Flink源码学习笔记(5) SlotSharing实现

封面图片不要使用微信打开文章,可以使用手机/电脑浏览器

这篇文章主要是想介绍在deploy到Taskmanager前,Slotsharing机制是如何将不同TaskSubtask复用同一个Slot,更加充分地利用Flink集群资源。学习的Flink代码版本是1.9.2。

相关概念

  1. SlotSharingGroup: 将不同的的Task放在相同的Slot的分组,默认是default,只有一个分组,也就是Flink会尽量将不同Task的Subtask放在到一个Slot里面。

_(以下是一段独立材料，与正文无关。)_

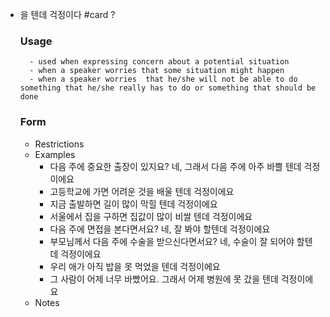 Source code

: - 을 텐데 걱정이다 #card
  ?
	### Usage
		- used when expressing concern about a potential situation
		- when a speaker worries that some situation might happen
		- when a speaker worries  that he/she will not be able to do something that he/she really has to do or something that should be done
	### Form
	- Restrictions
	- Examples
		- 다음 주에 중요한 출장이 있지요?
		  네, 그래서 다음 주에 아주 바쁠 텐데 걱정이에요
		- 고등학교에 가면 어려운 것을 배울 텐데 걱정이에요
		- 지금 출발하면 길이 많이 막힐 텐데 걱정이에요
		- 서울에서 집을 구하면 집값이 많이 비쌀 텐데 걱정이에요
		- 다음 주에 면접을 본다면서요?
		  네, 잘 봐야 할텐데 걱정이에요
		- 부모님께서 다음 주에 수술을 받으신다면서요?
		  네, 수술이 잘 되어야 할텐데 걱정이에요
		- 우리 애가 아직 밥을 못 먹었을 텐데 걱정이에요
		- 그 사람이 어제 너무 바빴어요. 그래서 어제 병원에 못 갔을 텐데 걱정이에요
	- Notes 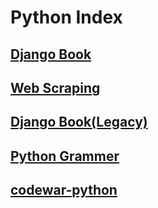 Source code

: # Python Index

## [Django Book](./Django%20Book.md)
## [Web Scraping](./WebScraping.md)
## [Django Book(Legacy)](https://github.com/Monsoir/Notes/blob/master/Python/Django%20Book%20notes.md)
## [Python Grammer](https://github.com/Monsoir/Notes/blob/master/Python/Grammer.md)
## [codewar-python](https://github.com/Monsoir/Notes/blob/master/Python/codewar-python.md)

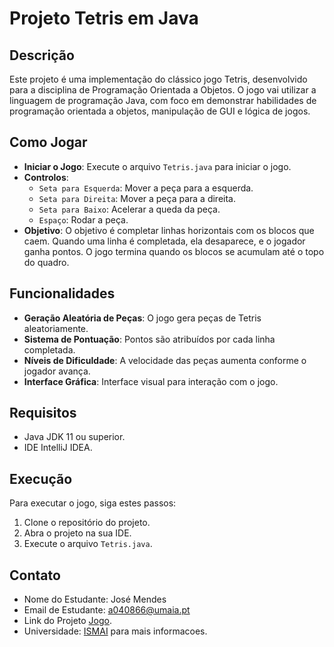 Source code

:# Projeto Tetris em Java

## Descrição
Este projeto é uma implementação do clássico jogo Tetris, desenvolvido para a disciplina de Programação Orientada a Objetos. O jogo vai utilizar a linguagem de programação Java, com foco em demonstrar habilidades de programação orientada a objetos, manipulação de GUI e lógica de jogos.

## Como Jogar
- **Iniciar o Jogo**: Execute o arquivo `Tetris.java` para iniciar o jogo.
- **Controlos**:
  - `Seta para Esquerda`: Mover a peça para a esquerda.
  - `Seta para Direita`: Mover a peça para a direita.
  - `Seta para Baixo`: Acelerar a queda da peça.
  - `Espaço`: Rodar a peça.
- **Objetivo**: O objetivo é completar linhas horizontais com os blocos que caem. Quando uma linha é completada, ela desaparece, e o jogador ganha pontos. O jogo termina quando os blocos se acumulam até o topo do quadro.

## Funcionalidades
- **Geração Aleatória de Peças**: O jogo gera peças de Tetris aleatoriamente.
- **Sistema de Pontuação**: Pontos são atribuídos por cada linha completada.
- **Níveis de Dificuldade**: A velocidade das peças aumenta conforme o jogador avança.
- **Interface Gráfica**: Interface visual para interação com o jogo.

## Requisitos
- Java JDK 11 ou superior.
- IDE IntelliJ IDEA.

## Execução
Para executar o jogo, siga estes passos:
1. Clone o repositório do projeto.
2. Abra o projeto na sua IDE.
3. Execute o arquivo `Tetris.java`.

## Contato
- Nome do Estudante: José Mendes
- Email de Estudante: a040866@umaia.pt
- Link do Projeto [Jogo](https://github.com/mendesjosemario/tbg05).
- Universidade: [ISMAI](https://www.umaia.pt/pt) para mais informacoes.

  2. CoLocationGroup: 不同Task的相同Subtask放在相同Slot的约束。如 process0 和sink0,process1和sink1分别放在一起。

    可以通过Flink API 中的Transformation 方法设置

    public abstract class Transformation<T> {
      public void setSlotSharingGroup(String slotSharingGroup) {
    		this.slotSharingGroup = slotSharingGroup;
    	}
      public void setCoLocationGroupKey(@Nullable String coLocationGroupKey) {
    		this.coLocationGroupKey = coLocationGroupKey;
    	}
    }
    

实现

1.相关类:

  • SlotSharingManager : 负责SlotSharing的关键类,同一个作业相同SlotSharingGroupExecution申请资源会共用同一个SlotSharingManagerSlotSharingManager 维护多棵TaskSlot树,其中TaskSlot并不是真实TaskManager中的Slot,只是用来描述多个Task复用Slot的抽象实现。后面会详细说一下。
  //尚未占用到真实Slot的TaskSlot树的根节点
	private final Map<SlotRequestId, MultiTaskSlot> unresolvedRootSlots;
	//已占用到真实Slot的TaskSlot树的根节点
	private final Map<TaskManagerLocation, Map<AllocationID, MultiTaskSlot>> resolvedRootSlots;
  • TaskSlot: 节点实现类, 上文提到的树节点,共有两个实现类

    image-20220314175549868

    • MultiTaskSlot:一般是树的根节点,还有可能是中间节点(设置了CoLocationGroup),是PhyscialSlot.PayLoad接口的实现类,如果是根节点,会占用一个PhysicalSlot,这棵叶子节点会共享根节点的PhysicalSlot

          //子节点
          private final Map<AbstractID, TaskSlot> children;
      		// 父节点
      		@Nullable
      		private final MultiTaskSlot parent;
      		// 被分配的Slot,如果被分配完成(future是完成状态),那么这个根节点就会被标记成resolved
      		private final CompletableFuture<? extends SlotContext> slotContextFuture;
      		// 被占用Slot的requestid
      		@Nullable
      		private final SlotRequestId allocatedSlotRequestId;
      
    • SingleTaskSlot: 叶子节点,TaskSlot树的的叶子节点会复用根节点所占用的PhysicalSlotExecution在向SlotSharingManager请求Slot时,会在相应树下新建叶子节点,并且向Execution返回LogicalSlot。Execution便可以使用LogicalSlot部署相应的Task。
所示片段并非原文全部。